● ACTIVITY: Each entry should be returned exactly as written, with no pictures carried over.

• • • •

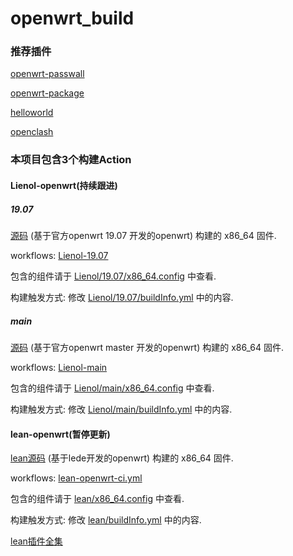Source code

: # openwrt_build

### 推荐插件

[openwrt-passwall](https://github.com/xiaorouji/openwrt-passwall)

[openwrt-package](https://github.com/Lienol/openwrt-package)

[helloworld](https://github.com/fw876/helloworld)

[openclash](https://github.com/vernesong/OpenClash)

### 本项目包含3个构建Action


#### Lienol-openwrt(持续跟进)

##### 19.07

[源码](https://github.com/Lienol/openwrt/tree/19.07) (基于官方openwrt 19.07 开发的openwrt)  构建的 x86_64 固件.  

workflows: [Lienol-19.07](https://github.com/miaoxinwei/openwrt_build/blob/master/.github/workflows/Lienol-openwrt-ci-19.07.yml)

包含的组件请于 [Lienol/19.07/x86_64.config](https://github.com/miaoxinwei/openwrt_build/blob/master/Lienol/19.07/x86_64.config) 中查看.  

构建触发方式: 修改 [Lienol/19.07/buildInfo.yml](https://github.com/miaoxinwei/openwrt_build/blob/master/Lienol/19.07/buildInfo.yml) 中的内容.  

##### main

[源码](https://github.com/Lienol/openwrt/tree/main) (基于官方openwrt master 开发的openwrt)  构建的 x86_64 固件.  

workflows: [Lienol-main](https://github.com/miaoxinwei/openwrt_build/blob/master/.github/workflows/Lienol-openwrt-ci-main.yml)

包含的组件请于 [Lienol/main/x86_64.config](https://github.com/miaoxinwei/openwrt_build/blob/master/Lienol/main/x86_64.config) 中查看.  

构建触发方式: 修改 [Lienol/main/buildInfo.yml](https://github.com/miaoxinwei/openwrt_build/blob/master/Lienol/main/buildInfo.yml) 中的内容.  



#### lean-openwrt(暂停更新)
[lean源码](https://github.com/coolsnowwolf/lede) (基于lede开发的openwrt) 构建的 x86_64 固件.  

workflows: [lean-openwrt-ci.yml](https://github.com/miaoxinwei/openwrt_build/blob/master/.github/workflows/lean-openwrt-ci.yml)

包含的组件请于 [lean/x86_64.config](https://github.com/miaoxinwei/openwrt_build/blob/master/lean/x86_64.config) 中查看.  

构建触发方式: 修改 [lean/buildInfo.yml](https://github.com/miaoxinwei/openwrt_build/blob/master/lean/buildInfo.yml) 中的内容.  

[lean插件全集](https://www.right.com.cn/forum/thread-3682029-1-1.html)  

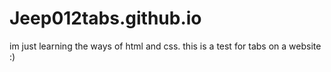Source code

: # Jeep012tabs.github.io
im just learning the ways of html and css.
this is a test for tabs on a website :)
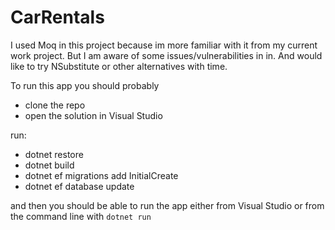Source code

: # CarRentals
I used Moq in this project because im more familiar with it from my current work project. But I am aware of some issues/vulnerabilities in in. And would like to try NSubstitute or other alternatives with time.

To run this app you should probably 
- clone the repo
- open the solution in Visual Studio

run:
- dotnet restore
- dotnet build
- dotnet ef migrations add InitialCreate
- dotnet ef database update

and then you should be able to run the app either from Visual Studio or from the command line with `dotnet run`
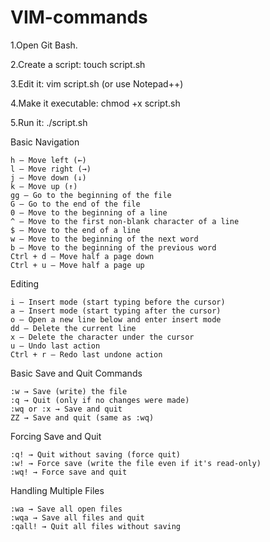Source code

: # VIM-commands


1.Open Git Bash.

2.Create a script: touch script.sh

3.Edit it: vim script.sh (or use Notepad++)

4.Make it executable: chmod +x script.sh

5.Run it: ./script.sh


Basic Navigation

    h – Move left (←)
    l – Move right (→)
    j – Move down (↓)
    k – Move up (↑)
    gg – Go to the beginning of the file
    G – Go to the end of the file
    0 – Move to the beginning of a line
    ^ – Move to the first non-blank character of a line
    $ – Move to the end of a line
    w – Move to the beginning of the next word
    b – Move to the beginning of the previous word
    Ctrl + d – Move half a page down
    Ctrl + u – Move half a page up

Editing

    i – Insert mode (start typing before the cursor)
    a – Insert mode (start typing after the cursor)
    o – Open a new line below and enter insert mode
    dd – Delete the current line
    x – Delete the character under the cursor
    u – Undo last action
    Ctrl + r – Redo last undone action

Basic Save and Quit Commands

    :w → Save (write) the file
    :q → Quit (only if no changes were made)
    :wq or :x → Save and quit
    ZZ → Save and quit (same as :wq)

Forcing Save and Quit

    :q! → Quit without saving (force quit)
    :w! → Force save (write the file even if it's read-only)
    :wq! → Force save and quit

Handling Multiple Files

    :wa → Save all open files
    :wqa → Save all files and quit
    :qall! → Quit all files without saving
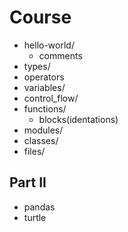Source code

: # Course
- hello-world/
	- comments
- types/
- operators
- variables/
- control_flow/
- functions/
	- blocks(identations)
- modules/
- classes/
- files/

## Part II
- pandas
- turtle

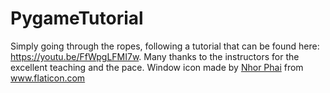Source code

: # PygameTutorial
Simply going through the ropes, following a tutorial that can be found here: https://youtu.be/FfWpgLFMI7w. Many thanks to the instructors for the excellent teaching and the pace. Window icon made by <a href="https://www.flaticon.com/authors/nhor-phai" title="Nhor Phai">Nhor Phai</a> from <a href="https://www.flaticon.com/" title="Flaticon"> www.flaticon.com</a>
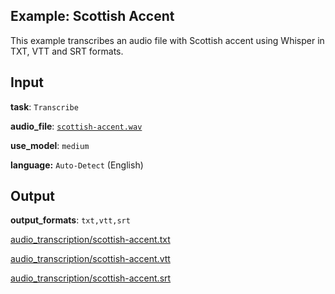 ## Example: Scottish Accent

This example transcribes an audio file with Scottish accent using Whisper in TXT, VTT and SRT formats.

## Input

**task**: `Transcribe`

**audio_file**: [`scottish-accent.wav`](scottish-accent.wav)

**use_model**: `medium`

**language:** `Auto-Detect` (English)

## Output

**output_formats**: `txt,vtt,srt`

[audio_transcription/scottish-accent.txt](audio_transcription/scottish-accent.txt)

[audio_transcription/scottish-accent.vtt](audio_transcription/scottish-accent.vtt)

[audio_transcription/scottish-accent.srt](audio_transcription/scottish-accent.srt)
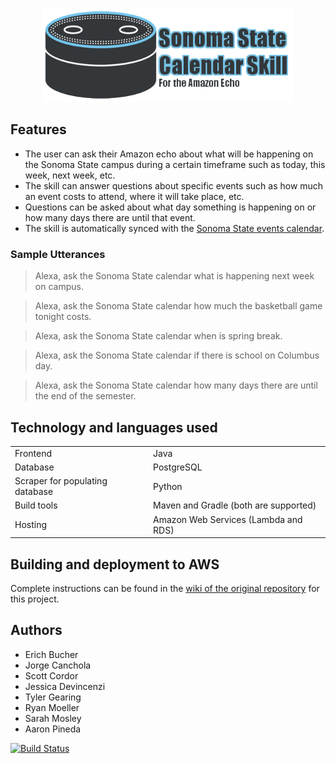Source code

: <p align="center">
    <img height="150px" src="https://raw.githubusercontent.com/eBucher/CS370_Echo_Demo/master/logo.png">
	
</p>

## Features
* The user can ask their Amazon echo about what will be happening on the Sonoma State campus during a certain timeframe such as today, this week, next week, etc.
* The skill can answer questions about specific events such as how much an event costs to attend, where it will take place, etc.
* Questions can be asked about what day something is happening on or how many days there are until that event.
* The skill is automatically synced with the [Sonoma State events calendar](https://www.sonoma.edu/calendar).

### Sample Utterances
> Alexa, ask the Sonoma State calendar what is happening next week on campus.

> Alexa, ask the Sonoma State calendar how much the basketball game tonight costs.

> Alexa, ask the Sonoma State calendar when is spring break.

> Alexa, ask the Sonoma State calendar if there is school on Columbus day.

> Alexa, ask the Sonoma State calendar how many days there are until the end of the semester.

## Technology and languages used
<table><tr><td>Frontend</td><td>Java</td></tr><tr><td>Database</td><td>PostgreSQL</td></tr><tr><td>Scraper for populating database</td><td>Python </td></tr><tr><td>Build tools</td><td>Maven and Gradle (both are supported) </td></tr><tr><td>Hosting</td><td>Amazon Web Services (Lambda and RDS) </td></tr></table>

## Building and deployment to AWS
Complete instructions can be found in the [wiki of the original repository](https://github.com/370-Alexa-Project/CS370_Echo_Demo/wiki/Instructions-for-running-an-AWS-Skill) for this project.

## Authors
* Erich Bucher
* Jorge Canchola
* Scott Cordor
* Jessica Devincenzi
* Tyler Gearing
* Ryan Moeller
* Sarah Mosley
* Aaron Pineda

[![Build Status](https://travis-ci.org/370-Alexa-Project/CS370_Echo_Demo.svg?branch=ssu-calendar)](https://travis-ci.org/370-Alexa-Project/CS370_Echo_Demo)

• • • •

● TASK ANSWER:
Source code

: # openwrt_build

### 推荐插件

[openwrt-passwall](https://github.com/xiaorouji/openwrt-passwall)

[openwrt-package](https://github.com/Lienol/openwrt-package)

[helloworld](https://github.com/fw876/helloworld)

[openclash](https://github.com/vernesong/OpenClash)

### 本项目包含3个构建Action


#### Lienol-openwrt(持续跟进)

##### 19.07

[源码](https://github.com/Lienol/openwrt/tree/19.07) (基于官方openwrt 19.07 开发的openwrt)  构建的 x86_64 固件.  

workflows: [Lienol-19.07](https://github.com/miaoxinwei/openwrt_build/blob/master/.github/workflows/Lienol-openwrt-ci-19.07.yml)

包含的组件请于 [Lienol/19.07/x86_64.config](https://github.com/miaoxinwei/openwrt_build/blob/master/Lienol/19.07/x86_64.config) 中查看.  

构建触发方式: 修改 [Lienol/19.07/buildInfo.yml](https://github.com/miaoxinwei/openwrt_build/blob/master/Lienol/19.07/buildInfo.yml) 中的内容.  

##### main

[源码](https://github.com/Lienol/openwrt/tree/main) (基于官方openwrt master 开发的openwrt)  构建的 x86_64 固件.  

workflows: [Lienol-main](https://github.com/miaoxinwei/openwrt_build/blob/master/.github/workflows/Lienol-openwrt-ci-main.yml)

包含的组件请于 [Lienol/main/x86_64.config](https://github.com/miaoxinwei/openwrt_build/blob/master/Lienol/main/x86_64.config) 中查看.  

构建触发方式: 修改 [Lienol/main/buildInfo.yml](https://github.com/miaoxinwei/openwrt_build/blob/master/Lienol/main/buildInfo.yml) 中的内容.  



#### lean-openwrt(暂停更新)
[lean源码](https://github.com/coolsnowwolf/lede) (基于lede开发的openwrt) 构建的 x86_64 固件.  

workflows: [lean-openwrt-ci.yml](https://github.com/miaoxinwei/openwrt_build/blob/master/.github/workflows/lean-openwrt-ci.yml)

包含的组件请于 [lean/x86_64.config](https://github.com/miaoxinwei/openwrt_build/blob/master/lean/x86_64.config) 中查看.  

构建触发方式: 修改 [lean/buildInfo.yml](https://github.com/miaoxinwei/openwrt_build/blob/master/lean/buildInfo.yml) 中的内容.  

[lean插件全集](https://www.right.com.cn/forum/thread-3682029-1-1.html)  

Source code

: # Jeep012tabs.github.io
im just learning the ways of html and css.
this is a test for tabs on a website :)
Source code

: # CarRentals
I used Moq in this project because im more familiar with it from my current work project. But I am aware of some issues/vulnerabilities in in. And would like to try NSubstitute or other alternatives with time.

To run this app you should probably 
- clone the repo
- open the solution in Visual Studio

run:
- dotnet restore
- dotnet build
- dotnet ef migrations add InitialCreate
- dotnet ef database update

and then you should be able to run the app either from Visual Studio or from the command line with `dotnet run`
Source code

: # VIM-commands


1.Open Git Bash.

2.Create a script: touch script.sh

3.Edit it: vim script.sh (or use Notepad++)

4.Make it executable: chmod +x script.sh

5.Run it: ./script.sh


Basic Navigation

    h – Move left (←)
    l – Move right (→)
    j – Move down (↓)
    k – Move up (↑)
    gg – Go to the beginning of the file
    G – Go to the end of the file
    0 – Move to the beginning of a line
    ^ – Move to the first non-blank character of a line
    $ – Move to the end of a line
    w – Move to the beginning of the next word
    b – Move to the beginning of the previous word
    Ctrl + d – Move half a page down
    Ctrl + u – Move half a page up

Editing

    i – Insert mode (start typing before the cursor)
    a – Insert mode (start typing after the cursor)
    o – Open a new line below and enter insert mode
    dd – Delete the current line
    x – Delete the character under the cursor
    u – Undo last action
    Ctrl + r – Redo last undone action

Basic Save and Quit Commands

    :w → Save (write) the file
    :q → Quit (only if no changes were made)
    :wq or :x → Save and quit
    ZZ → Save and quit (same as :wq)

Forcing Save and Quit

    :q! → Quit without saving (force quit)
    :w! → Force save (write the file even if it's read-only)
    :wq! → Force save and quit

Handling Multiple Files

    :wa → Save all open files
    :wqa → Save all files and quit
    :qall! → Quit all files without saving
Source code

: # Course
- hello-world/
	- comments
- types/
- operators
- variables/
- control_flow/
- functions/
	- blocks(identations)
- modules/
- classes/
- files/

## Part II
- pandas
- turtle

Source code

: # PygameTutorial
Simply going through the ropes, following a tutorial that can be found here: https://youtu.be/FfWpgLFMI7w. Many thanks to the instructors for the excellent teaching and the pace. Window icon made by <a href="https://www.flaticon.com/authors/nhor-phai" title="Nhor Phai">Nhor Phai</a> from <a href="https://www.flaticon.com/" title="Flaticon"> www.flaticon.com</a>
 ## Example: Scottish Accent

This example transcribes an audio file with Scottish accent using Whisper in TXT, VTT and SRT formats.

## Input

**task**: `Transcribe`

**audio_file**: [`scottish-accent.wav`](scottish-accent.wav)

**use_model**: `medium`

**language:** `Auto-Detect` (English)

## Output

**output_formats**: `txt,vtt,srt`

[audio_transcription/scottish-accent.txt](audio_transcription/scottish-accent.txt)

[audio_transcription/scottish-accent.vtt](audio_transcription/scottish-accent.vtt)

[audio_transcription/scottish-accent.srt](audio_transcription/scottish-accent.srt)
Source code

: <p align="center">
    <img height="150px" src="https://raw.githubusercontent.com/eBucher/CS370_Echo_Demo/master/logo.png">
	
</p>

## Features
* The user can ask their Amazon echo about what will be happening on the Sonoma State campus during a certain timeframe such as today, this week, next week, etc.
* The skill can answer questions about specific events such as how much an event costs to attend, where it will take place, etc.
* Questions can be asked about what day something is happening on or how many days there are until that event.
* The skill is automatically synced with the [Sonoma State events calendar](https://www.sonoma.edu/calendar).

### Sample Utterances
> Alexa, ask the Sonoma State calendar what is happening next week on campus.

> Alexa, ask the Sonoma State calendar how much the basketball game tonight costs.

> Alexa, ask the Sonoma State calendar when is spring break.

> Alexa, ask the Sonoma State calendar if there is school on Columbus day.

> Alexa, ask the Sonoma State calendar how many days there are until the end of the semester.

## Technology and languages used
<table><tr><td>Frontend</td><td>Java</td></tr><tr><td>Database</td><td>PostgreSQL</td></tr><tr><td>Scraper for populating database</td><td>Python </td></tr><tr><td>Build tools</td><td>Maven and Gradle (both are supported) </td></tr><tr><td>Hosting</td><td>Amazon Web Services (Lambda and RDS) </td></tr></table>

## Building and deployment to AWS
Complete instructions can be found in the [wiki of the original repository](https://github.com/370-Alexa-Project/CS370_Echo_Demo/wiki/Instructions-for-running-an-AWS-Skill) for this project.

## Authors
* Erich Bucher
* Jorge Canchola
* Scott Cordor
* Jessica Devincenzi
* Tyler Gearing
* Ryan Moeller
* Sarah Mosley
* Aaron Pineda

[![Build Status](https://travis-ci.org/370-Alexa-Project/CS370_Echo_Demo.svg?branch=ssu-calendar)](https://travis-ci.org/370-Alexa-Project/CS370_Echo_Demo)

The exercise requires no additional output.